“As the enterprise embraces the broader market opportunity around the cloud and an increasingly distributed workforce, they need to rethink their entire approach toward data privacy and security,” says James Beecham, CTO, ALTR, in an exclusive interview with ITSecurityWire.
ITSW Bureau: What has the pandemic taught us about data security?
James Beecham: With the introduction of regulatory frameworks like the GDPR and CCPA, most companies had already started to increase their awareness of data security and privacy with stricter rules and better standards that protect both data and data subjects.
The pandemic has made this more complicated because companies now have to balance two somewhat competing priorities—protecting public health and protecting data. Remote work, more commonly known as the New Normal, was already a trend in the enterprise.

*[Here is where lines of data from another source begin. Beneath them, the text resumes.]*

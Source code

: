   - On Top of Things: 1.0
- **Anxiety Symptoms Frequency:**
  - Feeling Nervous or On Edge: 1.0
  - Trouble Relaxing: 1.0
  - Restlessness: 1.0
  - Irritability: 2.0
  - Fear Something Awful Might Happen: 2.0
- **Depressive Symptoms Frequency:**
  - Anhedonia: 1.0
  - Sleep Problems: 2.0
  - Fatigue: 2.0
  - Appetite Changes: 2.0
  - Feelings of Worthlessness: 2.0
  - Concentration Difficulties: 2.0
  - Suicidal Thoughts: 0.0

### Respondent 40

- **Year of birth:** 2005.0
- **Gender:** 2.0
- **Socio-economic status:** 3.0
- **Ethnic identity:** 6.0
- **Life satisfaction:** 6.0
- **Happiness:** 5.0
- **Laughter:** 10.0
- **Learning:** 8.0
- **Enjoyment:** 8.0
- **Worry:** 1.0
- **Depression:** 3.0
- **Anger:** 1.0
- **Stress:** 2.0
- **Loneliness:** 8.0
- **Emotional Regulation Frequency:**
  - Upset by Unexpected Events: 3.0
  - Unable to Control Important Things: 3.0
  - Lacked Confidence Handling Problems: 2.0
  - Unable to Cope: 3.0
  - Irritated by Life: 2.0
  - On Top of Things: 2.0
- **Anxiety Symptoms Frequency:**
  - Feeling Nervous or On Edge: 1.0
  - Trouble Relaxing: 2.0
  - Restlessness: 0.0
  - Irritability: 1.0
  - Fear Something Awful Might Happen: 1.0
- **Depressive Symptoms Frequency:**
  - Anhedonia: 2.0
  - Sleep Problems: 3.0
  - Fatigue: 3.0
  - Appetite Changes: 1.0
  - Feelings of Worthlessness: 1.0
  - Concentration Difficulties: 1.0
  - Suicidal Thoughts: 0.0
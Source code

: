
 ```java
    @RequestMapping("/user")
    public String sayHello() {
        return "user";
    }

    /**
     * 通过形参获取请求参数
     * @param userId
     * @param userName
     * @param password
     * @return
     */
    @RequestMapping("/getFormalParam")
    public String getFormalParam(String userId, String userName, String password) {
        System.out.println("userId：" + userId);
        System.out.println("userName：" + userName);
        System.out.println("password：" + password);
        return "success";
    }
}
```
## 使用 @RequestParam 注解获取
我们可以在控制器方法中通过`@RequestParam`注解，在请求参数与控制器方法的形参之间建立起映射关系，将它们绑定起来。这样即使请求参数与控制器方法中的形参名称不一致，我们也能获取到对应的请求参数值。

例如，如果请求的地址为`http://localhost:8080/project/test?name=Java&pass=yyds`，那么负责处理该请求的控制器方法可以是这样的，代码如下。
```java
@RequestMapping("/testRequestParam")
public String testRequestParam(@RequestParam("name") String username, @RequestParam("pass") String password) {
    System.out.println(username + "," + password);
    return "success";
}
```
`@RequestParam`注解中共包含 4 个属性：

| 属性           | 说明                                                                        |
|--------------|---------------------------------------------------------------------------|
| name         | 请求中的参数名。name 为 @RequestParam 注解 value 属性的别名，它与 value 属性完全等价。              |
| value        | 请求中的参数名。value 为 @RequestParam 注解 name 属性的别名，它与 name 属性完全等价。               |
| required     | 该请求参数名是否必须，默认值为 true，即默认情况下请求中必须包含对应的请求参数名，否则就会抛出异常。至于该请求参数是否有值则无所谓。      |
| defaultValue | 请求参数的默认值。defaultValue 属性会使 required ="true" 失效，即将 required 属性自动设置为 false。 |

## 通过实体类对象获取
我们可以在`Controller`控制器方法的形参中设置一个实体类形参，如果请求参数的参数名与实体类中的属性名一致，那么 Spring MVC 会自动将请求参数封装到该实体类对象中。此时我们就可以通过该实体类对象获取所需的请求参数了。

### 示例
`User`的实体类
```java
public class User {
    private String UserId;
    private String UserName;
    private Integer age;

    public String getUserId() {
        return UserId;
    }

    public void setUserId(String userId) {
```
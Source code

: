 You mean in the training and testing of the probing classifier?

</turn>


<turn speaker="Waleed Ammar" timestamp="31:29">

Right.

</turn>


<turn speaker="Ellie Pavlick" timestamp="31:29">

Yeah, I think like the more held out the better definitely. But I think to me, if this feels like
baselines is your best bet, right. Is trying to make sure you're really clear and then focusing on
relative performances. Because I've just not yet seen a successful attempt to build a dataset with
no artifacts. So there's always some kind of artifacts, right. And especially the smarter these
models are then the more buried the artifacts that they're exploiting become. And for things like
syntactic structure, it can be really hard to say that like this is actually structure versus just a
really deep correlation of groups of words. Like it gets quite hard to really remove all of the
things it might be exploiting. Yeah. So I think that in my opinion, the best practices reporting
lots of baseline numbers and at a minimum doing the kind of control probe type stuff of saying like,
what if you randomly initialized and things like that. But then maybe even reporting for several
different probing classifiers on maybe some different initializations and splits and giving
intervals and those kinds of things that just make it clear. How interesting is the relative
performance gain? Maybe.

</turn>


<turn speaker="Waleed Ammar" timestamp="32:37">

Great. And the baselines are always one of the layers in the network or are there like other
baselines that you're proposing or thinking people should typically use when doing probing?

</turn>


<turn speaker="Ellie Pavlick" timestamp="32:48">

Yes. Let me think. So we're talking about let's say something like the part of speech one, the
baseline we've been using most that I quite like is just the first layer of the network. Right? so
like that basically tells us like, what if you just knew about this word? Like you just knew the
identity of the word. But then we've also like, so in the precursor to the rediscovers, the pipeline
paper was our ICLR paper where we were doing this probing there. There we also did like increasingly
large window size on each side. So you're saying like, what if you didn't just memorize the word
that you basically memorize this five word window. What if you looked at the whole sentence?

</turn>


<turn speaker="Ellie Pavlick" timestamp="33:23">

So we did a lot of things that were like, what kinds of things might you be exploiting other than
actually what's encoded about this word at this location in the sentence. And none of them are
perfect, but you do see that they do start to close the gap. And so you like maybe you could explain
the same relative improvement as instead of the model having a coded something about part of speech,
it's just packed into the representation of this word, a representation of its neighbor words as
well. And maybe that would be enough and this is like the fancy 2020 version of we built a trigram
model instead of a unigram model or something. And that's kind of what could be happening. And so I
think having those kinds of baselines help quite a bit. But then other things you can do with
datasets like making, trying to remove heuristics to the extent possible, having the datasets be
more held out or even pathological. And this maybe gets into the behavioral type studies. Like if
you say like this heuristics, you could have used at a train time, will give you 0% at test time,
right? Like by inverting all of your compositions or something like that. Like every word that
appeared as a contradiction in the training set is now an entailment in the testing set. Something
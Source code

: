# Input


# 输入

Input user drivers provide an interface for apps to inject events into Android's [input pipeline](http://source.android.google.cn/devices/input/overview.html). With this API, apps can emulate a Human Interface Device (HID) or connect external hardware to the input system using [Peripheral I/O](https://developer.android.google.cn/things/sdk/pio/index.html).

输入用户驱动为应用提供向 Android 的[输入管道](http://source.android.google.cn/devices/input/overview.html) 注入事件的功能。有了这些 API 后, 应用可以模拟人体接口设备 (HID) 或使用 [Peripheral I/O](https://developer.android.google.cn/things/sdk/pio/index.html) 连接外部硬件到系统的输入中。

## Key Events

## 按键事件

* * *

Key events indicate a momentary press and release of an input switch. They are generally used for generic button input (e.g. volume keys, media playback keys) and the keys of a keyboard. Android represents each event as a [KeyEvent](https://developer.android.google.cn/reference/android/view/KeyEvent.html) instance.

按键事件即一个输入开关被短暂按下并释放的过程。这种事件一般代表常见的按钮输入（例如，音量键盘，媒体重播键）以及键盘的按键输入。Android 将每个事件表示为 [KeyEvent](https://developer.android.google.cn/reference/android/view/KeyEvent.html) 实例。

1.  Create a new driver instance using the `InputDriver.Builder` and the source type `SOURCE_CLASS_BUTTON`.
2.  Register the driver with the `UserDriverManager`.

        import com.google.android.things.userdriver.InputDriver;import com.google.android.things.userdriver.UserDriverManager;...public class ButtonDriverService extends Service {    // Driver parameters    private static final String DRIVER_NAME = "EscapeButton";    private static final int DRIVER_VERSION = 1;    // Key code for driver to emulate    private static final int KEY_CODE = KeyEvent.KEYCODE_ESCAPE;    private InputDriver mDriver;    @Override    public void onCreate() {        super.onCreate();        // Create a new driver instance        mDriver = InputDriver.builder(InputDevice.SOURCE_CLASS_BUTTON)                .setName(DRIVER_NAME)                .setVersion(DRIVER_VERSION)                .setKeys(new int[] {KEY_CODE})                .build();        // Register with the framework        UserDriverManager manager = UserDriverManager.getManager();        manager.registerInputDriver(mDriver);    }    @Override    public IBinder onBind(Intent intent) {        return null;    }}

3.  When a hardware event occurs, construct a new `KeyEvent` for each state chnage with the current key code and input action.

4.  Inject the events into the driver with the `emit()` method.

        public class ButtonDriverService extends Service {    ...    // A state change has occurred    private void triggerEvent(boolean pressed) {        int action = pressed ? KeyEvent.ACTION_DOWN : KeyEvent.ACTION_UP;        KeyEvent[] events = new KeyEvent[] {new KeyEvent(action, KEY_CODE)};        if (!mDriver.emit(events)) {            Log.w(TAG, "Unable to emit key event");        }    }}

But, alongside the potential to save millions of lives, it also has serious implications around data security and privacy.
The modern enterprise was already dealing with eroding data control boundaries, driven by cloud adoption, but the New Normal is compounding this erosion, leading to faster adoption of new security technologies and SaaS products.
ITSW Bureau: If data security has now become a priority, what new challenges will the enterprise face?
James Beecham: Legacy security solutions, which are designed to control data access at the infrastructure level, were never meant for the cloud. But as the New Normal is making clear, infrastructure is now increasingly abstracted from the data which flows across it.
Entire workforces, including the c-suite, are outside the perimeter and the data they work with—the lifeblood of every enterprise—is at risk for attack and exploitation.
As the enterprise embraces the broader market opportunity around the cloud and an increasingly distributed workforce, they need to rethink their entire approach toward data privacy and security. This means shifting the entire mindset towards making data security and protection more flexible and portable.
ITSW Bureau: What risks are associated with unchecked data consumption?
James Beecham: Data access requests typically let authorized users consume data without limits. Organizations that do not place limits on sensitive data consumption are in dangerous territory as they open themselves up to virtually any type of failure, including credentialed access threats and SQL injection attacks.
Verizon’s latest Data Breach Investigations Report states that inside actors are involved in 30 percent of data breaches, and more than 80 percent of hacking-related breaches involve the use of brute-force attacks or stolen credentials. Obviously, credentialed access is simply not enough to protect data.
Enterprises must consider the financial and reputational impacts of a single data breach or incident. CCPA fines can be as much as $7,500 per compromised data record, for instance, and the knock-on effects for brands and business operations pile up quickly. Resources are spread thin as team members turn into firefighters, customers lose trust, and people’s lives can literally be turned upside down.
ITSW Bureau: What steps can enterprises take to mitigate these risks and ensure they are protected?
James Beecham: Enterprises and other data-driven institutions need to adopt modern SaaS and cloud-based solutions that provide observability and control over data consumption. These types of solutions provide confidence in the security of the organization’s data, no matter where it lives, so they can not only protect data in real-time but take full advantage of both on-prem, cloud, and hybrid IT configurations.
In fact, it’s the only way they can confidently and securely operate in the New Normal. I am 100% confident that a SaaS provider is more focused and up to date on security best practices than 99% of businesses today.
ITSWBureau: How is technology developing to combat these new threats?
James Beecham: The trend is toward technology that can spot abnormal data consumption, limiting data loss when unauthorized access happens. ALTR DSaaS observes data flows and recognizes abnormal patterns when data consumption exceeds predetermined policy thresholds or access to data is outside the norm for a user, and limits or stops aberrant data consumption as it happens. Think of it like accessing money with a credit card—it’s not about who has the card in their hands, but rather observing spending habits and alerting the cardholder or blocking transactions when activity looks suspicious.
James Beecham is a Computer Engineer and Entrepreneur. James co-founded ALTR, an information security startup, where he currently works as CTO and has been issued two patents on ALTR’s proprietary blockchain technology.Previously, James worked at Dash Financial as the technology R&D lead, where he developed risk layers and algorithmic protocols for Dash’s electronic trading platform. James graduated from the University of Texas at Austin with a degree in Electrical and Computer Engineering, where his focus was embedded systems.